Dr Alan Reece (1927 - 2012),
Dr Alan Reece (1927 - 2012), courtesy of University of Cambridge

Dr Alan Reece was the founder of the privately owned Reece group of engineering companies, now headquartered at the Armstrong works on Scotswood Road in Newcastle, the appropriately named manufacturing complex symbolically linking Newcastle’s proud engineering past to its present achievements and future ambitions. The chief executive of the group is John Reece, Alan’s son, who shares his father’s passion for innovative engineering.

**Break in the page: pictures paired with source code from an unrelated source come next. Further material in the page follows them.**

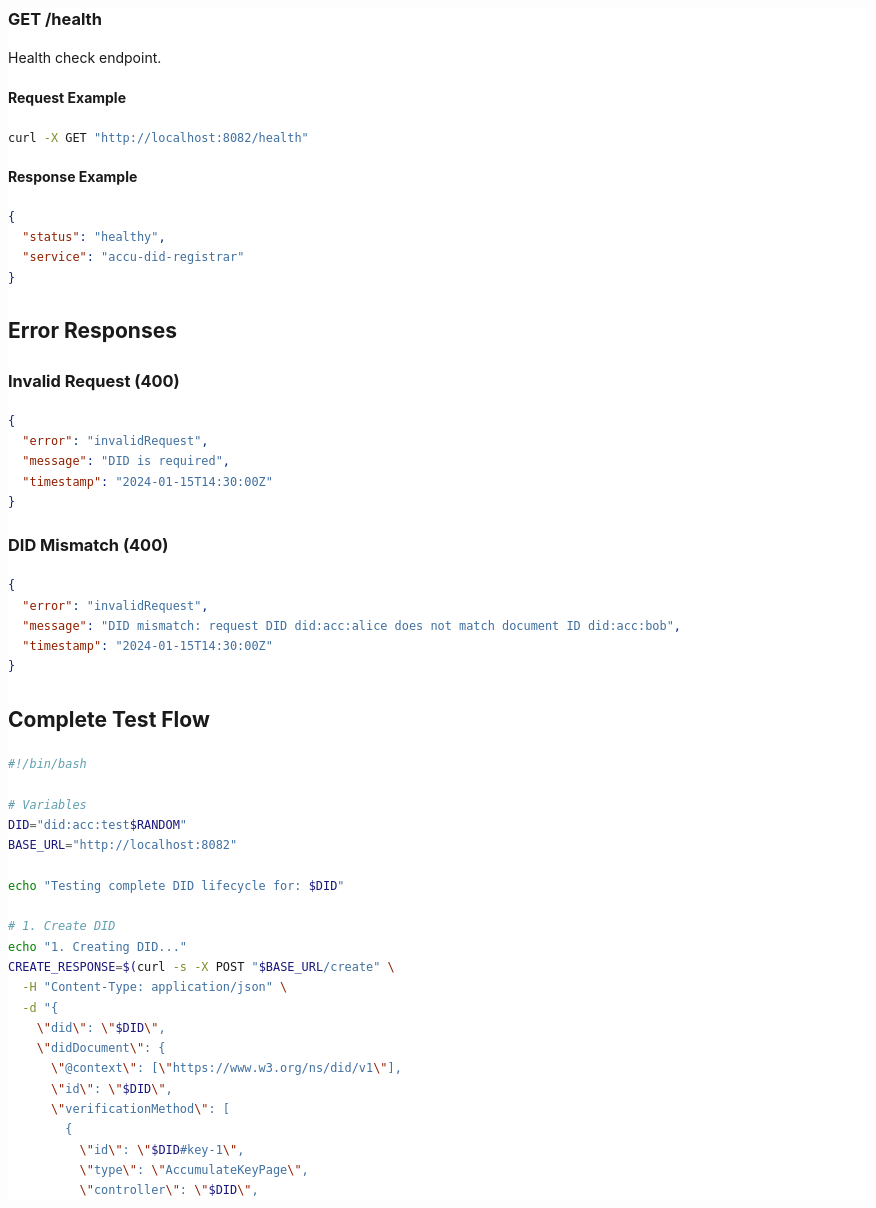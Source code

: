 ### GET /health

Health check endpoint.

#### Request Example

```bash
curl -X GET "http://localhost:8082/health"
```

#### Response Example

```json
{
  "status": "healthy",
  "service": "accu-did-registrar"
}
```

## Error Responses

### Invalid Request (400)

```json
{
  "error": "invalidRequest",
  "message": "DID is required",
  "timestamp": "2024-01-15T14:30:00Z"
}
```

### DID Mismatch (400)

```json
{
  "error": "invalidRequest",
  "message": "DID mismatch: request DID did:acc:alice does not match document ID did:acc:bob",
  "timestamp": "2024-01-15T14:30:00Z"
}
```

## Complete Test Flow

```bash
#!/bin/bash

# Variables
DID="did:acc:test$RANDOM"
BASE_URL="http://localhost:8082"

echo "Testing complete DID lifecycle for: $DID"

# 1. Create DID
echo "1. Creating DID..."
CREATE_RESPONSE=$(curl -s -X POST "$BASE_URL/create" \
  -H "Content-Type: application/json" \
  -d "{
    \"did\": \"$DID\",
    \"didDocument\": {
      \"@context\": [\"https://www.w3.org/ns/did/v1\"],
      \"id\": \"$DID\",
      \"verificationMethod\": [
        {
          \"id\": \"$DID#key-1\",
          \"type\": \"AccumulateKeyPage\",
          \"controller\": \"$DID\",
```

Alan Reece combined an intellectually enquiring mind with a deep sense of practical purpose. Born in London, he came to Newcastle to study mechanical engineering at King’s College, a division of Durham University that became Newcastle University in 1962. He graduated with a BSc in 1947 and an MSc in Agricultural Engineering in 1950. He was awarded his PhD in 1964. To gain practical experience he worked in industry at Vickers-Armstrong, Ford and International Harvester. He resumed his academic career in 1956, progressing from Lecturer, to Senior Lecturer, to Reader before returning to the industry in 1984 to grow his spin-out company, Soil Machine Dynamics (SMD), founded in 1983.

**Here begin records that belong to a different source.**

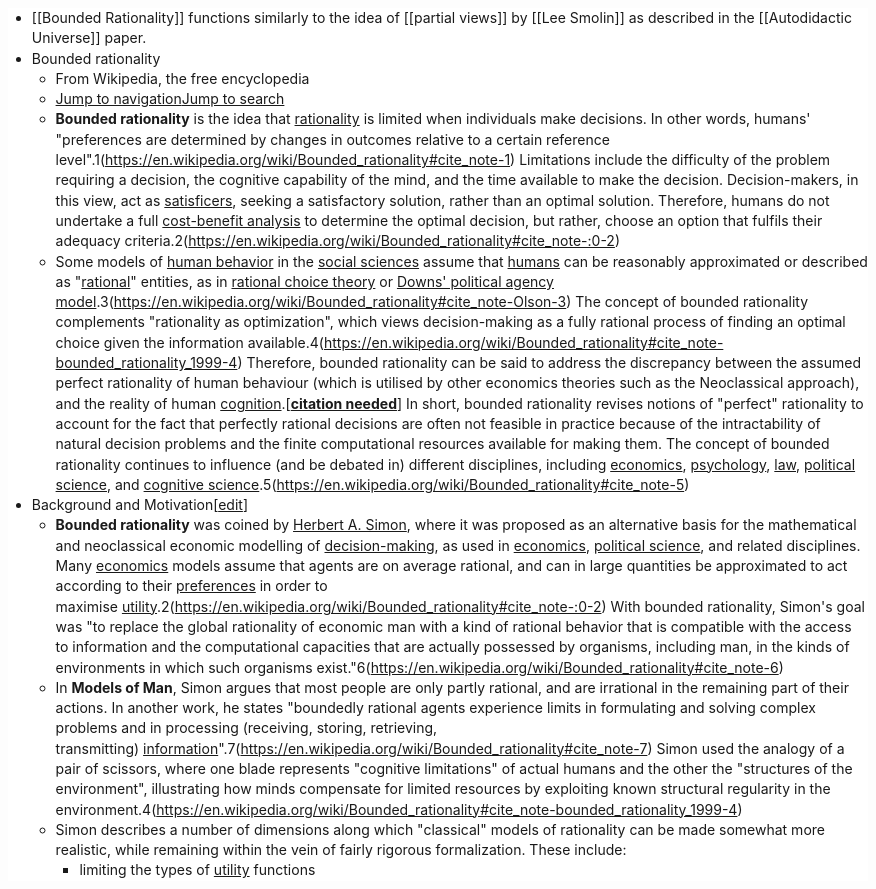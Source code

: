 - [[Bounded Rationality]] functions similarly to the idea of [[partial views]] by [[Lee Smolin]] as described in the [[Autodidactic Universe]] paper.
- Bounded rationality
	- From Wikipedia, the free encyclopedia
	- [Jump to navigation](https://en.wikipedia.org/wiki/Bounded_rationality#mw-head)[Jump to search](https://en.wikipedia.org/wiki/Bounded_rationality#searchInput)
	- **Bounded rationality** is the idea that [rationality](https://en.wikipedia.org/wiki/Rationality) is limited when individuals make decisions. In other words, humans' "preferences are determined by changes in outcomes relative to a certain reference level".1(https://en.wikipedia.org/wiki/Bounded_rationality#cite_note-1) Limitations include the difficulty of the problem requiring a decision, the cognitive capability of the mind, and the time available to make the decision. Decision-makers, in this view, act as [satisficers](https://en.wikipedia.org/wiki/Satisficer), seeking a satisfactory solution, rather than an optimal solution. Therefore, humans do not undertake a full [cost-benefit analysis](https://en.wikipedia.org/wiki/Cost%E2%80%93benefit_analysis) to determine the optimal decision, but rather, choose an option that fulfils their adequacy criteria.2(https://en.wikipedia.org/wiki/Bounded_rationality#cite_note-:0-2)
	- Some models of [human behavior](https://en.wikipedia.org/wiki/Human_behavior) in the [social sciences](https://en.wikipedia.org/wiki/Social_sciences) assume that [humans](https://en.wikipedia.org/wiki/Humans) can be reasonably approximated or described as "[rational](https://en.wikipedia.org/wiki/Rationality)" entities, as in [rational choice theory](https://en.wikipedia.org/wiki/Rational_choice_theory) or [Downs' political agency model](https://en.wikipedia.org/wiki/An_Economic_Theory_of_Democracy).3(https://en.wikipedia.org/wiki/Bounded_rationality#cite_note-Olson-3) The concept of bounded rationality complements "rationality as optimization", which views decision-making as a fully rational process of finding an optimal choice given the information available.4(https://en.wikipedia.org/wiki/Bounded_rationality#cite_note-bounded_rationality_1999-4) Therefore, bounded rationality can be said to address the discrepancy between the assumed perfect rationality of human behaviour (which is utilised by other economics theories such as the Neoclassical approach), and the reality of human [cognition](https://en.wikipedia.org/wiki/Cognition).[__[citation needed](https://en.wikipedia.org/wiki/Wikipedia:Citation_needed)__] In short, bounded rationality revises notions of "perfect" rationality to account for the fact that perfectly rational decisions are often not feasible in practice  because of the intractability of natural decision problems and the finite computational resources available for making them. The concept of bounded rationality continues to influence (and be debated in) different disciplines, including [economics](https://en.wikipedia.org/wiki/Economics), [psychology](https://en.wikipedia.org/wiki/Psychology), [law](https://en.wikipedia.org/wiki/Law), [political science](https://en.wikipedia.org/wiki/Political_science), and [cognitive science](https://en.wikipedia.org/wiki/Cognitive_science).5(https://en.wikipedia.org/wiki/Bounded_rationality#cite_note-5)
- Background and Motivation[[edit](https://en.wikipedia.org/w/index.php?title=Bounded_rationality&action=edit&section=1)]
	- __Bounded rationality__ was coined by [Herbert A. Simon](https://en.wikipedia.org/wiki/Herbert_A._Simon), where it was proposed as an alternative basis for the mathematical and neoclassical economic modelling of [decision-making](https://en.wikipedia.org/wiki/Decision-making), as used in [economics](https://en.wikipedia.org/wiki/Economics), [political science](https://en.wikipedia.org/wiki/Political_science), and related disciplines. Many [economics](https://en.wikipedia.org/wiki/Economics) models assume that agents are on average rational, and can in large quantities be approximated to act according to their [preferences](https://en.wikipedia.org/wiki/Preference) in order to maximise [utility](https://en.wikipedia.org/wiki/Utility).2(https://en.wikipedia.org/wiki/Bounded_rationality#cite_note-:0-2) With bounded rationality, Simon's goal was "to replace the global rationality of economic man with a kind of rational behavior that is compatible with the access to information and the computational capacities that are actually possessed by organisms, including man, in the kinds of environments in which such organisms exist."6(https://en.wikipedia.org/wiki/Bounded_rationality#cite_note-6)
	- In __Models of Man__, Simon argues that most people are only partly rational, and are irrational in the remaining part of their actions. In another work, he states "boundedly rational agents experience limits in formulating and solving complex problems and in processing (receiving, storing, retrieving, transmitting) [information](https://en.wikipedia.org/wiki/Information)".7(https://en.wikipedia.org/wiki/Bounded_rationality#cite_note-7) Simon used the analogy of a pair of scissors, where one blade represents "cognitive limitations" of actual humans and the other the "structures of the environment", illustrating how minds compensate for limited resources by exploiting known structural regularity in the environment.4(https://en.wikipedia.org/wiki/Bounded_rationality#cite_note-bounded_rationality_1999-4)
	- Simon describes a number of dimensions along which "classical" models of rationality can be made somewhat more realistic, while remaining within the vein of fairly rigorous formalization. These include:
		- limiting the types of [utility](https://en.wikipedia.org/wiki/Utility) functions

It was then, aged 56, that Alan Reece began his entrepreneurial career in earnest. SMD applied agricultural ploughing technology to the task of laying cables and pipelines beneath the seabed, safe from damage by ocean-going trawlers. Using super-sized equipment designed by Alan and his team, laying undersea pipelines and cables became not only safer but also cheaper. Large contracts resulted, and the business went from strength to strength. SMD developed a series of innovative subsea trenching vehicles and, by 2000, the company had an annual turnover of £60m. It then acquired Pearson Engineering from the liquidators and refocused the business on defence contracting. Pearson won the Queen’s Award for Enterprise in 2012. The Reece group, now led by John, had emerged as a major force in the engineering industry, diversifying selectively through acquisitions. It acquired the Armstrong Works in 2012 to create the capacity for future expansion and after a £20 million refurbishment occupied the premises in 2014.

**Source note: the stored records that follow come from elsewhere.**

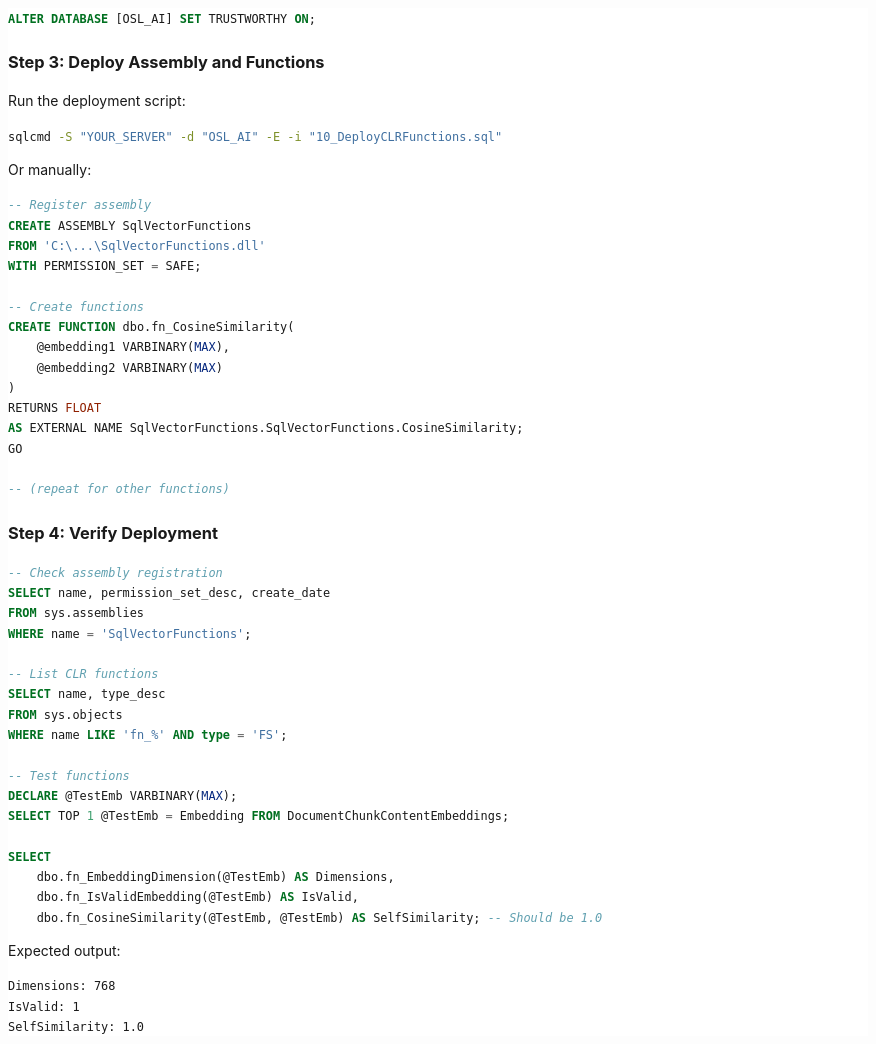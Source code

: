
 ```sql
ALTER DATABASE [OSL_AI] SET TRUSTWORTHY ON;
```

### Step 3: Deploy Assembly and Functions
Run the deployment script:
```bash
sqlcmd -S "YOUR_SERVER" -d "OSL_AI" -E -i "10_DeployCLRFunctions.sql"
```

Or manually:
```sql
-- Register assembly
CREATE ASSEMBLY SqlVectorFunctions
FROM 'C:\...\SqlVectorFunctions.dll'
WITH PERMISSION_SET = SAFE;

-- Create functions
CREATE FUNCTION dbo.fn_CosineSimilarity(
    @embedding1 VARBINARY(MAX),
    @embedding2 VARBINARY(MAX)
)
RETURNS FLOAT
AS EXTERNAL NAME SqlVectorFunctions.SqlVectorFunctions.CosineSimilarity;
GO

-- (repeat for other functions)
```

### Step 4: Verify Deployment
```sql
-- Check assembly registration
SELECT name, permission_set_desc, create_date
FROM sys.assemblies
WHERE name = 'SqlVectorFunctions';

-- List CLR functions
SELECT name, type_desc
FROM sys.objects
WHERE name LIKE 'fn_%' AND type = 'FS';

-- Test functions
DECLARE @TestEmb VARBINARY(MAX);
SELECT TOP 1 @TestEmb = Embedding FROM DocumentChunkContentEmbeddings;

SELECT
    dbo.fn_EmbeddingDimension(@TestEmb) AS Dimensions,
    dbo.fn_IsValidEmbedding(@TestEmb) AS IsValid,
    dbo.fn_CosineSimilarity(@TestEmb, @TestEmb) AS SelfSimilarity; -- Should be 1.0
```

Expected output:
```
Dimensions: 768
IsValid: 1
SelfSimilarity: 1.0
```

Entrepreneurial success on a grand scale brought grand rewards. At the time of his death in 2012, Alan Reece had amassed a fortune estimated at £200 million. He was intent on using the money wisely for the benefit of the North East and the UK as a whole. In 2007, he established the Reece Foundation “to promote manufacturing and support education with an emphasis in the North East particularly relating to engineering, maths and physics.” The Foundation makes grants to support engineering projects in schools and provides talented pupils with opportunities to attend high profile lectures and gain industrial experience. Reece scholarships are awarded to pupils taking technical subjects in schools. At the end of December 2016, the Foundation had net assets of £25 million, having expended £6.14 million on charitable activities in the previous five years. Alan Reece’s largest single charitable donation was to £5 million to support the Institute for Manufacturing at Cambridge University where the Institute’s new building in West Cambridge, opened in 2009, is named in his honour. In 2016, the Foundation made a grant of £200,000 to the John Muir Trust which maintains natural habitats in Scotland, reflecting Alan’s passion for walking and mountain biking. He was said to have climbed over 200 Munros in his lifetime.

References

Adeney, M. (2013). Alan Reece obituary, The Guardian. Available here (Accessed: 07/03/2018).

Reece Foundation. (2018). Reece Foundation – History. Available here (Accessed: 07/03/2018).